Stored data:
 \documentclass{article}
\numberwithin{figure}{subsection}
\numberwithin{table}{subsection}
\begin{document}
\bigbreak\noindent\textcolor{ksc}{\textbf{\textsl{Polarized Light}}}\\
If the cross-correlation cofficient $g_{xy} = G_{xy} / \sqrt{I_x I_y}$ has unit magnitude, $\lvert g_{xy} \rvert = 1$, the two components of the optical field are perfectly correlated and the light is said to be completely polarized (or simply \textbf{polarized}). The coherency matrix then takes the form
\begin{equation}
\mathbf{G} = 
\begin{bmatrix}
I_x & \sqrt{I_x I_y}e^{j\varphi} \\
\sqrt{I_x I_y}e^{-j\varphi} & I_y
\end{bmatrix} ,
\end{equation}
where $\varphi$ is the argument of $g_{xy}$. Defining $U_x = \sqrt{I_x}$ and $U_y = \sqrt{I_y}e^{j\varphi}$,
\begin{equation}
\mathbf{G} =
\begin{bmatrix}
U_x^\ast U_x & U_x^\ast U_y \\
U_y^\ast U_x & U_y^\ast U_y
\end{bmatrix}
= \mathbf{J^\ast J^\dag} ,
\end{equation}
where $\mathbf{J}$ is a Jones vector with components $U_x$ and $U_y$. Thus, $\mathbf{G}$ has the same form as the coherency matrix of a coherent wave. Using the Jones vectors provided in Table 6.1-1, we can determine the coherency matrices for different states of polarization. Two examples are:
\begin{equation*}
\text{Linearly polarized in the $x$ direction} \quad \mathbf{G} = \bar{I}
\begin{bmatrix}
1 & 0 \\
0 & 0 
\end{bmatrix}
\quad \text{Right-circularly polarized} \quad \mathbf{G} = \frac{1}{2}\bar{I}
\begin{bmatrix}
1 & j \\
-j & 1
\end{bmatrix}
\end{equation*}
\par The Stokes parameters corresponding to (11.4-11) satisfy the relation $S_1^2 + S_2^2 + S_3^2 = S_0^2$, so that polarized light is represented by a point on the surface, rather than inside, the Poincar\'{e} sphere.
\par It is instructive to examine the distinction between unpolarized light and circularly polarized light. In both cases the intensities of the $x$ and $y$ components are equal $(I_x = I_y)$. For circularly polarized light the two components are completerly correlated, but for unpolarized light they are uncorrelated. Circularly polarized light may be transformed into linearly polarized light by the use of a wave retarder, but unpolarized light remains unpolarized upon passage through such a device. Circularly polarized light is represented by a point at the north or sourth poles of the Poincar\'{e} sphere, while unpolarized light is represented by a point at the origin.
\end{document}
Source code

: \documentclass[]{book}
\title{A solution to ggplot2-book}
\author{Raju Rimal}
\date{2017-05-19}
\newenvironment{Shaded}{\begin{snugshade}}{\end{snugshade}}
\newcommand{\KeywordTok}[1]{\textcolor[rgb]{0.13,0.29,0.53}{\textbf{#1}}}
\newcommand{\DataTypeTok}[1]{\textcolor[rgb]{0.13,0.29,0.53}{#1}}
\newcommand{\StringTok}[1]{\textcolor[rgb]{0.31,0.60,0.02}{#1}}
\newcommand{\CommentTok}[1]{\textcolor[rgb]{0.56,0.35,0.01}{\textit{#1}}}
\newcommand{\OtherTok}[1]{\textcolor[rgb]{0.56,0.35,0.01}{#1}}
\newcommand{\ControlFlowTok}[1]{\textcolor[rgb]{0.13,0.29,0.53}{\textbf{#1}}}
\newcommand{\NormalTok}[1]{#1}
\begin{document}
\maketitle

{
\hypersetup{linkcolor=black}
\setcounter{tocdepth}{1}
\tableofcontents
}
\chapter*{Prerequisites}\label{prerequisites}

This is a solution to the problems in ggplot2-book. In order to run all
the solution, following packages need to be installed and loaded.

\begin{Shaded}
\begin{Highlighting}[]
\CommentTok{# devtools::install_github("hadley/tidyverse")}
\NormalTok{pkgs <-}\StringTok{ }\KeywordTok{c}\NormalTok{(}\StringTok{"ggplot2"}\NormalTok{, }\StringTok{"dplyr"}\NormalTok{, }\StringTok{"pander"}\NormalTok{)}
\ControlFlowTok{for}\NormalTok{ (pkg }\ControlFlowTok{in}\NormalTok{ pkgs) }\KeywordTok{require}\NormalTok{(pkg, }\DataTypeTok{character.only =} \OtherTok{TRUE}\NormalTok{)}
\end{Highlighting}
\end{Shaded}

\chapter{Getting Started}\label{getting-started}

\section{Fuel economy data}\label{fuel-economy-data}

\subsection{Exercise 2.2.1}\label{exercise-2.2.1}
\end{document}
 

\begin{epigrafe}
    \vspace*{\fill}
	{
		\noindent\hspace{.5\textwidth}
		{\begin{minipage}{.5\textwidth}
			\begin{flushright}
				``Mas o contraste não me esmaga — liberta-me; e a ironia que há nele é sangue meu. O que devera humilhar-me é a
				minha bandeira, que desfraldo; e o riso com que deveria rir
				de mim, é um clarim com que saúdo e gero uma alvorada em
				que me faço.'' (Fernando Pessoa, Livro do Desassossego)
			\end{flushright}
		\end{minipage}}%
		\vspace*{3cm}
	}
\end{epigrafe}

◆ EXERCISE OBJECTIVE
Among the lines above, count those containing the string "correlated"; please give the count alone.

◆ WRITTEN SOLUTION
2